The Gates is a 2026 American thriller film starring Mason Gooding, Algee Smith, Keith Powers, James Van Der Beek, Sofia Hublitz, Kylr Coffman, Elle Evans, and Brad Leland. Written and directed by John Burr, the plot follows three friends who witness a murder while driving through a gated community.

The film was produced by Nancy Leopardi, Ross Kohn, and Gary Glushon, with executive producers including Michael Cassutt, J. Todd Harris, Kamala Avila-Salmon, and Mason Gooding, among others.

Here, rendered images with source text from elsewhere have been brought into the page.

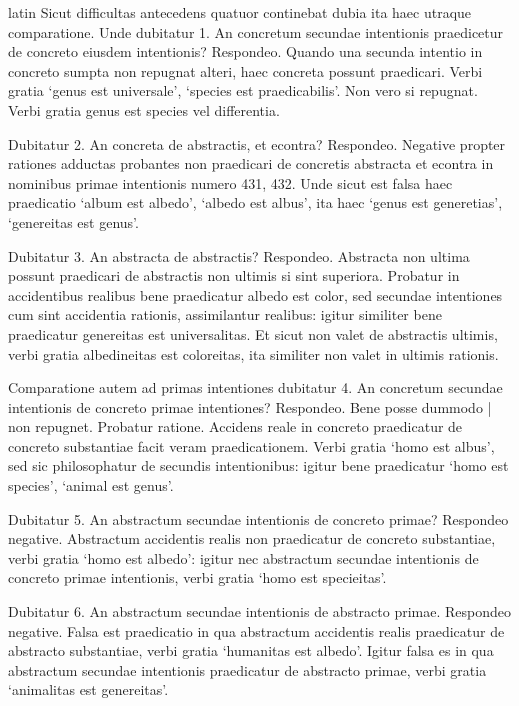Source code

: \begin{otherlanguage*}{latin}
\pstart
Sicut difficultas antecedens quatuor continebat dubia ita haec utraque comparatione. Unde dubitatur 1. An concretum secundae intentionis praedicetur de concreto eiusdem intentionis? Respondeo. Quando una secunda intentio in concreto sumpta non repugnat alteri, haec concreta possunt praedicari. Verbi gratia `genus est universale', `species est praedicabilis'. Non vero si repugnat. Verbi gratia genus est species vel differentia. 
\pend

\pstart
Dubitatur 2. An concreta de abstractis, et econtra? Respondeo. Negative propter rationes adductas probantes non praedicari de concretis abstracta et econtra in nominibus primae intentionis numero 431, 432. Unde sicut est falsa haec praedicatio `album est albedo', `albedo est albus', ita haec `genus est generetias', `genereitas est genus'. 
\pend

\pstart
Dubitatur 3. An abstracta de abstractis? Respondeo. Abstracta non ultima possunt praedicari de abstractis non ultimis si sint superiora. Probatur in accidentibus realibus bene praedicatur albedo est color, sed secundae intentiones cum sint accidentia rationis, assimilantur realibus:
igitur similiter bene praedicatur genereitas est universalitas. Et sicut non valet de abstractis ultimis, verbi gratia albedineitas est coloreitas, ita similiter non valet in ultimis rationis. 
\pend

\pstart
Comparatione autem ad primas intentiones dubitatur 4. An concretum secundae intentionis de concreto primae intentiones? Respondeo. Bene posse dummodo \textnormal{|} non repugnet. Probatur ratione. Accidens reale in concreto praedicatur de concreto substantiae facit veram praedicationem. Verbi gratia `homo est albus', sed sic philosophatur de secundis intentionibus:
igitur bene praedicatur `homo est species', `animal est genus'. 
\pend

\pstart
Dubitatur 5. An abstractum secundae intentionis de concreto primae? Respondeo negative. Abstractum accidentis realis non praedicatur de concreto substantiae, verbi gratia `homo est albedo':
igitur nec abstractum secundae intentionis de concreto primae intentionis, verbi gratia `homo est specieitas'. 
\pend

\pstart
Dubitatur 6. An abstractum secundae intentionis de abstracto primae. Respondeo negative. Falsa est praedicatio in qua abstractum accidentis realis praedicatur de abstracto substantiae, verbi gratia `humanitas est albedo'. Igitur falsa es in qua abstractum secundae intentionis praedicatur de abstracto primae, verbi gratia `animalitas est genereitas'. 
\pend


\end{otherlanguage*}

The film premiered at Los Angeles on February 24, 2026, and was released in the United States on March 13 by Lionsgate Premiere.
== Production ==
By late September 2024, principal photography, which took place at Owasso, wrapped. Daysha Broadway edited the film. Jongnic Bontemps composed the score for the film. The film is James Van Der Beek's final film role before his death on February 11, 2026, who portrayed Jacob, a pastor, in the film.

== Release ==
The film premiered at iPic Theaters Westwood in Los Angeles on February 24, 2026, and was released in select theaters across the United States by Lionsgate Premiere on March 13.

== Reception ==
 Metacritic, which uses a weighted average, assigned the film a score of 44 out of 100, based on five critics, indicating "mixed or average" reviews.

Robert Daniels of RogerEbert.com gave the film two out of four stars and wrote, "Van Der Beek keeps the film interesting and guarded, even when it tries so hard to blurt out its every theme and lesson. So while The Gates itself isn't a total smash, it's a more than sturdy final effort from a beloved actor."